YOUR ASSIGNMENT
Keep every line of the data below that has the string "scale" and present those lines.

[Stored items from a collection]
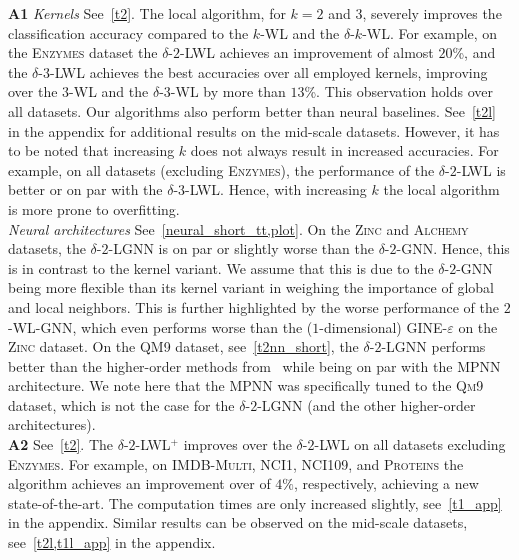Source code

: \documentclass{article}
\newcommand{\xhdr}[1]{{\noindent\bfseries #1}}
\theoremstyle{definition}
\newcommand{\kwl}{$k$-\textsf{WL}\xspace}
\newcommand{\deltakwl}{$\delta$-$k$-\textsf{WL}\xspace}
\newcommand{\mpnn}{\textsf{MPNN}\xspace}
\newcommand{\gineeps}{\textsf{GINE-$\varepsilon$}\xspace}
\begin{document}
\xhdr{A1} \textit{Kernels} See~\cref{t2}. The local algorithm, for $k=2$  and $3$, severely improves the classification accuracy compared to the \kwl and the \deltakwl. For example, on the \textsc{Enzymes} dataset the $\delta$-$2$-\textsf{LWL} achieves an improvement of almost $20$\%, and the $\delta$-$3$-\textsf{LWL} achieves the best accuracies over all employed kernels, improving over the $3$-\textsf{WL} and the $\delta$-$3$-\textsf{WL} by more than $13$\%. This observation holds over all datasets. Our algorithms also perform better than neural baselines. See~\cref{t2l} in the appendix for additional results on the mid-scale datasets. However, it has to be noted that increasing $k$ does not always result in increased accuracies. For example, on all datasets (excluding \textsc{Enzymes}), the performance of the $\delta$-$2$-\textsf{LWL} is better or on par with the $\delta$-$3$-\textsf{LWL}. Hence, with increasing $k$ the local algorithm is more prone to overfitting.\\
\textit{Neural architectures} See~\cref{neural_short_tt,plot}. On the \textsc{Zinc} and \textsc{Alchemy} datasets, the $\delta$-$2$-\textsf{LGNN} is on par or slightly worse than the $\delta$-$2$-\textsf{GNN}. Hence, this is in contrast to the kernel variant. We assume that this is due to the  $\delta$-$2$-\textsf{GNN} being more flexible than its kernel variant in weighing the importance of global and local neighbors. This is further highlighted by the worse performance of the $2$-\textsf{WL-GNN}, which even performs worse than the ($1$-dimensional) \gineeps on the \textsc{Zinc} dataset. On the \textsc{QM9} dataset, see~\cref{t2nn_short}, the $\delta$-$2$-\textsf{LGNN} performs better than the higher-order methods from~\cite{Mar+2019,Mor+2019} while being on par with the \mpnn architecture. We note here that the \mpnn was specifically tuned to the \textsc{Qm9} dataset, which is not the case for the $\delta$-$2$-\textsf{LGNN} (and the other higher-order architectures).\\
\xhdr{A2} See~\cref{t2}. The $\delta$-$2$-\textsf{LWL}$^+$ improves over the $\delta$-$2$-\textsf{LWL} on all datasets excluding \textsc{Enzymes}. For example, on \textsc{IMDB-Multi}, \textsc{NCI1}, \textsc{NCI109}, and \textsc{Proteins} the algorithm achieves an improvement over of $4\%$, respectively, achieving a new state-of-the-art. The computation times are only increased slightly, see~\cref{t1_app} in the appendix. Similar results can be observed on the mid-scale datasets, see~\cref{t2l,t1l_app} in the appendix.\\
\end{document}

WRITTEN SOLUTION
\xhdr{A1} \textit{Kernels} See~\cref{t2}. The local algorithm, for $k=2$  and $3$, severely improves the classification accuracy compared to the \kwl and the \deltakwl. For example, on the \textsc{Enzymes} dataset the $\delta$-$2$-\textsf{LWL} achieves an improvement of almost $20$\%, and the $\delta$-$3$-\textsf{LWL} achieves the best accuracies over all employed kernels, improving over the $3$-\textsf{WL} and the $\delta$-$3$-\textsf{WL} by more than $13$\%. This observation holds over all datasets. Our algorithms also perform better than neural baselines. See~\cref{t2l} in the appendix for additional results on the mid-scale datasets. However, it has to be noted that increasing $k$ does not always result in increased accuracies. For example, on all datasets (excluding \textsc{Enzymes}), the performance of the $\delta$-$2$-\textsf{LWL} is better or on par with the $\delta$-$3$-\textsf{LWL}. Hence, with increasing $k$ the local algorithm is more prone to overfitting.\\
\xhdr{A2} See~\cref{t2}. The $\delta$-$2$-\textsf{LWL}$^+$ improves over the $\delta$-$2$-\textsf{LWL} on all datasets excluding \textsc{Enzymes}. For example, on \textsc{IMDB-Multi}, \textsc{NCI1}, \textsc{NCI109}, and \textsc{Proteins} the algorithm achieves an improvement over of $4\%$, respectively, achieving a new state-of-the-art. The computation times are only increased slightly, see~\cref{t1_app} in the appendix. Similar results can be observed on the mid-scale datasets, see~\cref{t2l,t1l_app} in the appendix.\\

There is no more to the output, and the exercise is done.